Materials & Methods: This quasi-experimental study was conducted on 30 undergraduate anesthesiology students. The intervention group (n=15) were trained on cardiopulmonary bypass device by painting and group discussion, and the control group (n=15) received common education. Pretest and posttest data were collected in the two studied groups using a researcher-made questionnaire to evaluate the reaction and learning. The data were analyzed in SPSS software.
Results: At the reaction level, there was no statistically significant difference between the two groups. At the learning level, the mean score of knowledge in the intervention group changed significantly compared to the control group.
Conclusion: As evidenced by the obtained results, the educational program of cardiopulmonary bypass device using painting and group discussion resulted in positive outcomes in the two evaluated levels of reaction and learning. 
 
Introduction
Public health is dependent on high-quality medical education, and especially clinical education has a very significant role in this regard. In order to improve public health, clinical education must help students to attain professional competencies. Clinical education plays a critical role in the achievement of not only cognitive learning objectives but also affective and psychomotor domains of learning, such as performing medical tasks independently and clinical decision-making (1). Some studies have suggested that clinical education has not been able to improve students' professional capability appropriately due to some challenges (2). The absence of students interaction and engagement in the learning process, especially in departments with complex surgical procedures and equipment, is one of the daunting challenges (3).
Open-heart surgery is one of the most complicated and vital types of surgery. In recent years, some advancements have been made in cardiac surgery due to the development of cardiopulmonary bypass (CPB). The CPB is a type of extracorporeal circulation that supports blood circulation, respiration, and managing temperature to facilitate surgeries on the heart and great vessels (4). Despite the importance of understanding the open-heart surgery procedure for anesthesiology students, who have a role in these surgeries, the complex function and structure of this device have made it difficult for students to understand these surgeries.
One strategy to improve students' involvement in the learning of complex clinical procedures is visualizing educational content (5, 6). In this regard, various methods, such as static or dynamic pictures and virtual imaging, have been recommended; nonetheless, the related studies suggest that these methods need complex and expensive technical equipment in many cases (7). Painting has increasingly been considered in clinical education (8). Some previous studies have used painting as an accurate and simple representation of reality to teach anatomy, surgical methods, or therapeutic procedures (9, 10).

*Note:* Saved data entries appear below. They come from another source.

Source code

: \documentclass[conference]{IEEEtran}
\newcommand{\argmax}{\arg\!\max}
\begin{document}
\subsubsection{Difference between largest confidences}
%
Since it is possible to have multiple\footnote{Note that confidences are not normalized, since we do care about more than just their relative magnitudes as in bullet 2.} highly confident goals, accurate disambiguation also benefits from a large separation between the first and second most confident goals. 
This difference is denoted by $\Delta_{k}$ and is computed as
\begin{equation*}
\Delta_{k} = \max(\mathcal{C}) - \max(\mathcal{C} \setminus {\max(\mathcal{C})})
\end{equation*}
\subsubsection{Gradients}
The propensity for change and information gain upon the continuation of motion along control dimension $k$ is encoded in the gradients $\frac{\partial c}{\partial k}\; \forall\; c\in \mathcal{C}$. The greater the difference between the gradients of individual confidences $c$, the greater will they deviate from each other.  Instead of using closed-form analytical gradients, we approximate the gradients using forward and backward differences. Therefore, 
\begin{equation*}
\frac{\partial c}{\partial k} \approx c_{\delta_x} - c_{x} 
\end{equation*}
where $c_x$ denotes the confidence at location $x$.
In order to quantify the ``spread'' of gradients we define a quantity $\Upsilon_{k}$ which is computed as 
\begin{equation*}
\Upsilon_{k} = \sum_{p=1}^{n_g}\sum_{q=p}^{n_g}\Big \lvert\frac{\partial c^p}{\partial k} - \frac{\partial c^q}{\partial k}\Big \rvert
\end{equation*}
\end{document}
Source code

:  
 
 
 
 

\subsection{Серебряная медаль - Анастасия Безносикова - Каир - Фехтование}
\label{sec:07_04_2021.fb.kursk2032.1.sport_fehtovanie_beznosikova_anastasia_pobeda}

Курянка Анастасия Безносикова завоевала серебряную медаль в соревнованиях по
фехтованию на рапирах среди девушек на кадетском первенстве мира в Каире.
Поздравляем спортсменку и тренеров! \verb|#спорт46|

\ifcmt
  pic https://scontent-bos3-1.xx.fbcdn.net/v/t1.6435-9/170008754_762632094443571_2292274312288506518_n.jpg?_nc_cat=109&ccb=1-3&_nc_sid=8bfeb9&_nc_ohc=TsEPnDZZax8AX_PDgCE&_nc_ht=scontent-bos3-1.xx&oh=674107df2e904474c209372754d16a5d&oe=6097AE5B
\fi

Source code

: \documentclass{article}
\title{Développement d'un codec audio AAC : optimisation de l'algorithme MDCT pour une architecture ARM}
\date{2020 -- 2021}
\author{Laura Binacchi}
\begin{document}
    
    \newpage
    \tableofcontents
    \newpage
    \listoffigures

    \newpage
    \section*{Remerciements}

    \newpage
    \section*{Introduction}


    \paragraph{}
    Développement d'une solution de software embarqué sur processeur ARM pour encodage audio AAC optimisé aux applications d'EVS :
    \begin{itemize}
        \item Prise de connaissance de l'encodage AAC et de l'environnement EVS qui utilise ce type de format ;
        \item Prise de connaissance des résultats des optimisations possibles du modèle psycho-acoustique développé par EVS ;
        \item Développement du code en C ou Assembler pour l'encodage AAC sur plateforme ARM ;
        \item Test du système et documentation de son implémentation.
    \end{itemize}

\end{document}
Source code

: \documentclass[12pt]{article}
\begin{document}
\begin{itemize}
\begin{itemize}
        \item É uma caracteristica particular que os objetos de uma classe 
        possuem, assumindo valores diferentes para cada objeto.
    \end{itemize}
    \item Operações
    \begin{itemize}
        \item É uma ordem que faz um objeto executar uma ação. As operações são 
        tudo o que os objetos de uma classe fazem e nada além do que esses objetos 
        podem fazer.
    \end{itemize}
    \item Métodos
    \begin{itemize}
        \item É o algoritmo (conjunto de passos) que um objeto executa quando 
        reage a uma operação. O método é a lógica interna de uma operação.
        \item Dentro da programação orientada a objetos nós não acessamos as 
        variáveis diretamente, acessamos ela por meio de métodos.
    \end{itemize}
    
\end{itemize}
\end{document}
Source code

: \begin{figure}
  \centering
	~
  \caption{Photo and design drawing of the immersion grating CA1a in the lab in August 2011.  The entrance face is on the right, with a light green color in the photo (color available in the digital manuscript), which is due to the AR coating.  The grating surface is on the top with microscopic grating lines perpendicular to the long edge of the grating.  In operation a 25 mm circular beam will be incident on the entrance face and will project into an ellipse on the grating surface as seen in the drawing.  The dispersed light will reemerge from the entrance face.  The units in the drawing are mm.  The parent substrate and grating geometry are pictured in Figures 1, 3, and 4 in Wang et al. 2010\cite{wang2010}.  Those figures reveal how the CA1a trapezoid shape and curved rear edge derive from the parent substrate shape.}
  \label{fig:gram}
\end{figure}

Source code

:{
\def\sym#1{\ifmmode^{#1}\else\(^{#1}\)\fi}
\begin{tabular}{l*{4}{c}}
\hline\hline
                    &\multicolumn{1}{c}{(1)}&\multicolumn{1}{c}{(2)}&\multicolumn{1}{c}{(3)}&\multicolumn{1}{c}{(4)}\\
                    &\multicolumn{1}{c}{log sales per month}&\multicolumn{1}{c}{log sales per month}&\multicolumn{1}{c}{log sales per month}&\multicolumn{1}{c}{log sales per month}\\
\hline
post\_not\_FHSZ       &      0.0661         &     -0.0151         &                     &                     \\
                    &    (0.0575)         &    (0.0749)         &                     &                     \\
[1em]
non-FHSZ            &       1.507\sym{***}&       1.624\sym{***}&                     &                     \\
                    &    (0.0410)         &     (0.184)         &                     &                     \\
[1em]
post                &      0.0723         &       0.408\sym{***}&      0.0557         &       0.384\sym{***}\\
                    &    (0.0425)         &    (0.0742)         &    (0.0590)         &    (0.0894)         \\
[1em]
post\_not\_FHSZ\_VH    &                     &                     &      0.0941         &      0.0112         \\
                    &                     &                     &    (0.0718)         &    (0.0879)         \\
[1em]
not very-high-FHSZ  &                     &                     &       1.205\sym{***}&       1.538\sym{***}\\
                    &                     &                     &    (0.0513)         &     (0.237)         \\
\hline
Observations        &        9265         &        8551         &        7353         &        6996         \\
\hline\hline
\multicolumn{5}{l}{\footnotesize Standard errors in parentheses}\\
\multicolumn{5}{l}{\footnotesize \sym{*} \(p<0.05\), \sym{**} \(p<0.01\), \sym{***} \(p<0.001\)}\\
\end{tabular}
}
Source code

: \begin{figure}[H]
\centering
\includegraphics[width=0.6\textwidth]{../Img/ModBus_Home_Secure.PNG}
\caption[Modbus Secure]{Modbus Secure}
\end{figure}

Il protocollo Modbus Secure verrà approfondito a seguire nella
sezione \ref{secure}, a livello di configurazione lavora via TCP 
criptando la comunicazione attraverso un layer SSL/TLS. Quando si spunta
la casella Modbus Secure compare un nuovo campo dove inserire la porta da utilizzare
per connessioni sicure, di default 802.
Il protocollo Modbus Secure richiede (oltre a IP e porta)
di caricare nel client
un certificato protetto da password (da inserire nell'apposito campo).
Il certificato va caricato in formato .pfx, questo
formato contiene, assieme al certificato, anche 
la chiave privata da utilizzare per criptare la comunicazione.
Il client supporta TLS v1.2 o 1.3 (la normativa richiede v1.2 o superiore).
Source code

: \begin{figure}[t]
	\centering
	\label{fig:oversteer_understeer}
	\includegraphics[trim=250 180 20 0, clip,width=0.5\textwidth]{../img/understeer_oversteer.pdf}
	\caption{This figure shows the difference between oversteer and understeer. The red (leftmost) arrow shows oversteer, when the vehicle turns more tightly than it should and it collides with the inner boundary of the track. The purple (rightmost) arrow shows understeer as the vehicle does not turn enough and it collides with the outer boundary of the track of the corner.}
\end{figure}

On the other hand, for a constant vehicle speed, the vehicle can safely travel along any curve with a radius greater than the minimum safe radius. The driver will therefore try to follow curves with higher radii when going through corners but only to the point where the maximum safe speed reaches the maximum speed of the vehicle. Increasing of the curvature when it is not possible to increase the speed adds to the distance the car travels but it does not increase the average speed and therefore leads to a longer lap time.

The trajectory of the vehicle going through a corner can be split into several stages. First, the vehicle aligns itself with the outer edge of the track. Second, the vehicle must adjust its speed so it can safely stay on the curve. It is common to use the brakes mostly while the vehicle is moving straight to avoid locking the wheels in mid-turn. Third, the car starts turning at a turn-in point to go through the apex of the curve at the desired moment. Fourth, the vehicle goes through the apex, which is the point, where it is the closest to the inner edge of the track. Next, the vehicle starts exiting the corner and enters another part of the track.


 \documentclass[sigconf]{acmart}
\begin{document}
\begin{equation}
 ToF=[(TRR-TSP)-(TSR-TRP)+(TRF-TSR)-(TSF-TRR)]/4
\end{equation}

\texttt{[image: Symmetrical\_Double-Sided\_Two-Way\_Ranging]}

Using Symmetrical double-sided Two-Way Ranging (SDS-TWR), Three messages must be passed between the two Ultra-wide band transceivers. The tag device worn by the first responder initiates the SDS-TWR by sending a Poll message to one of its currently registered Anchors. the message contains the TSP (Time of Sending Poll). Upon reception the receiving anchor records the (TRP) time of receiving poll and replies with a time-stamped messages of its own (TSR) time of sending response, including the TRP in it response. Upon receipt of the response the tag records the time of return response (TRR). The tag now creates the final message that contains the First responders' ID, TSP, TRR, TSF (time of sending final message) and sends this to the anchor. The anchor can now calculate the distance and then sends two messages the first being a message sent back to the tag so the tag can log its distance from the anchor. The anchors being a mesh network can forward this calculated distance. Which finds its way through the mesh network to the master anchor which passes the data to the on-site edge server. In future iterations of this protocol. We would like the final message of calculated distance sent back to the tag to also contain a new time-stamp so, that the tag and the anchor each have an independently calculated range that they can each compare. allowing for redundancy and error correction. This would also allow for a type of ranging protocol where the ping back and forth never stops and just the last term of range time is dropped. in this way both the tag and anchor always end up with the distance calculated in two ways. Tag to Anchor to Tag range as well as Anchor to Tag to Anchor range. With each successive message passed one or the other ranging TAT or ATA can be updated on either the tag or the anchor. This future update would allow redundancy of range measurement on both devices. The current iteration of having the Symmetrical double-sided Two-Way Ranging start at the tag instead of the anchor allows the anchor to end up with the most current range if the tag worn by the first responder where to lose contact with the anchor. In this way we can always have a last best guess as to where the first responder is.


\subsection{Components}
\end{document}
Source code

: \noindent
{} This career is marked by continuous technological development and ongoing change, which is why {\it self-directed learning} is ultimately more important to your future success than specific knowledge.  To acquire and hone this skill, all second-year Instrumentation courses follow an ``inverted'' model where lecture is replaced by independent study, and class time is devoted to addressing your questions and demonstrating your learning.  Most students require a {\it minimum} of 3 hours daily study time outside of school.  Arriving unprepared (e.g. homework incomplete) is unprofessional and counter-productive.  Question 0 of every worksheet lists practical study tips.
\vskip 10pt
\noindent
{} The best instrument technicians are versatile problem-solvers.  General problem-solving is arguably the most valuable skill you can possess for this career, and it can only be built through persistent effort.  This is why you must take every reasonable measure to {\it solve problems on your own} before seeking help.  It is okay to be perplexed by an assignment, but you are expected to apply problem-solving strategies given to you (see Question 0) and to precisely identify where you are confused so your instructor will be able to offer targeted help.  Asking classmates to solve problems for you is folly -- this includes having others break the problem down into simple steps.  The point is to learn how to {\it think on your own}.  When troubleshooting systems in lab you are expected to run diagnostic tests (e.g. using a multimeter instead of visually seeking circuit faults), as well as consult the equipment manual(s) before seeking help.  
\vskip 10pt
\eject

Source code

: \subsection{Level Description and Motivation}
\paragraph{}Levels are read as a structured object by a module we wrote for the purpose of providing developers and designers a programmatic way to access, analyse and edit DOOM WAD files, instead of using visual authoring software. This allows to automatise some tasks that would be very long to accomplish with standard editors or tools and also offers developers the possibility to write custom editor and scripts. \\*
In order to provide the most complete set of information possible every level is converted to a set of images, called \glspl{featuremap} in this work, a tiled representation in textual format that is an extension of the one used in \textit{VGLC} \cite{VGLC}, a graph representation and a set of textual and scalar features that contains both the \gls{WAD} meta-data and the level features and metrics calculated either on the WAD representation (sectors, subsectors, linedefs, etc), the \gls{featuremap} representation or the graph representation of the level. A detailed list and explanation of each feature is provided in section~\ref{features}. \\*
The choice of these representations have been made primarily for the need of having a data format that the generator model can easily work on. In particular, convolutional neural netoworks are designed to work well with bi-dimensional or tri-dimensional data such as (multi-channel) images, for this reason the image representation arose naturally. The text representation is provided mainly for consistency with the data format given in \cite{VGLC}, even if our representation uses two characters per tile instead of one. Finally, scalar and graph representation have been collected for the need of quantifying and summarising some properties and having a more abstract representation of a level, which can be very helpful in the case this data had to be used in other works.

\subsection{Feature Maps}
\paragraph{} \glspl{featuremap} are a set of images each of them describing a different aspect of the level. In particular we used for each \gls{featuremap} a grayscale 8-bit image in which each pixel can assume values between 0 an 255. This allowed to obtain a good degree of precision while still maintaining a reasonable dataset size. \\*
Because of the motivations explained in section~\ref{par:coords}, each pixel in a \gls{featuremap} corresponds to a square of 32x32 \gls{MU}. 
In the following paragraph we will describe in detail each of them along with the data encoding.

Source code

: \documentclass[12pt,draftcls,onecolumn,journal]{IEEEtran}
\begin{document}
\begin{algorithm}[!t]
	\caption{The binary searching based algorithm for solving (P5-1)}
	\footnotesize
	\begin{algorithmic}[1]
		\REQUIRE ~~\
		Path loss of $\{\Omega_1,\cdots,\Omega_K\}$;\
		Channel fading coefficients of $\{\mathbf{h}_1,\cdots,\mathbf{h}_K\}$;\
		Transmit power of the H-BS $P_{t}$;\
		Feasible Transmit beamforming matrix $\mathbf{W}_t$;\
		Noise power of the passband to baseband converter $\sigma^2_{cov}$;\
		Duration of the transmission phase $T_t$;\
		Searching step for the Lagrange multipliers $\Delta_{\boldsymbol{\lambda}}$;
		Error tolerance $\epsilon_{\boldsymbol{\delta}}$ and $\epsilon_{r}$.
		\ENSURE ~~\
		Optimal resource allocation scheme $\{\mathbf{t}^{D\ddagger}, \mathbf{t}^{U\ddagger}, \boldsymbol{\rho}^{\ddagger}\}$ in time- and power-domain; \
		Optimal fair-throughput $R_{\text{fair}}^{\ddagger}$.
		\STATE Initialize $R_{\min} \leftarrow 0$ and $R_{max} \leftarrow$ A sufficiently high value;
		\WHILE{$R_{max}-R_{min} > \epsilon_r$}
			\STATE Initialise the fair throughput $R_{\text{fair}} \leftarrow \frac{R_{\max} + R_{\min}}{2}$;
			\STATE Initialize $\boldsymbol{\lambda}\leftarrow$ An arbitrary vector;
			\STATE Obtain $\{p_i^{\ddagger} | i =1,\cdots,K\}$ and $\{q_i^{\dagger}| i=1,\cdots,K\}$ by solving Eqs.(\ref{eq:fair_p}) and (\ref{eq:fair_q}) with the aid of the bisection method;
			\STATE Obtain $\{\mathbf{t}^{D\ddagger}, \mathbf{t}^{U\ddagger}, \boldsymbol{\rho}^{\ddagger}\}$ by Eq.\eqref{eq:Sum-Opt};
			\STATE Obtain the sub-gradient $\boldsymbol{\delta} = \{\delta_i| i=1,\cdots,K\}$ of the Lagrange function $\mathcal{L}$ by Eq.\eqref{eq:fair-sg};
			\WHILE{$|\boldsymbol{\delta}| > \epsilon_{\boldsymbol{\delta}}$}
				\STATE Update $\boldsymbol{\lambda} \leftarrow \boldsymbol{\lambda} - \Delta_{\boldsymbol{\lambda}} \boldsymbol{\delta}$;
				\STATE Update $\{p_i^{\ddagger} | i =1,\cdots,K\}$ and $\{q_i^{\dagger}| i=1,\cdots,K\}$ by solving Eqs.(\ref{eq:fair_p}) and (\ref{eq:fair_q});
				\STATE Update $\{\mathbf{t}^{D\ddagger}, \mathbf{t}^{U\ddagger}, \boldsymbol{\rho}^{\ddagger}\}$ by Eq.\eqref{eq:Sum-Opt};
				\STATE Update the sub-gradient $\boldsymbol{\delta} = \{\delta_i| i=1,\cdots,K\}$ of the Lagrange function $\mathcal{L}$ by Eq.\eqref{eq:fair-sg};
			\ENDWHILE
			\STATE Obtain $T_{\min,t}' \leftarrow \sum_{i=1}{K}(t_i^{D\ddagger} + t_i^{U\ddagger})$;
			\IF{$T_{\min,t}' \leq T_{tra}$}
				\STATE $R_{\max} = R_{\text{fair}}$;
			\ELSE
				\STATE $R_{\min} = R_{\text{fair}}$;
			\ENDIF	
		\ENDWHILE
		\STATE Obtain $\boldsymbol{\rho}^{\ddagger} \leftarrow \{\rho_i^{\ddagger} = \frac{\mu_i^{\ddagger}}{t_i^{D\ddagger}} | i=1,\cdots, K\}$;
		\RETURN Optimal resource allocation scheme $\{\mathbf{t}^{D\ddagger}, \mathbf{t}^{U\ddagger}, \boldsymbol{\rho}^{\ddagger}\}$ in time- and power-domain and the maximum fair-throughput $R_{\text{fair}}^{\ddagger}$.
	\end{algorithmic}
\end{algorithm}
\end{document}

Junhasavasdikul et al. (2017) reported that the medical students who had been taught the intercostal drainage procedure using cartoon pictures achieved a higher posttest score than those who had been taught using the common methods (11). Mukunda et al. (2019) indicated that the application of visual arts in medical curricula improves the quality and durability of diagnostic skills. They recommended the application of visual arts in medical students' clinical education curriculum (12). Furthermore, one of the fundamental learning theories in medical education is the sociocultural theory proposed by Lev Vygotsky (1978). According to this theory, learning is achieved through conversation and interaction with others (13). Based on this theory, group discussion can be utilized in teaching complex clinical procedures.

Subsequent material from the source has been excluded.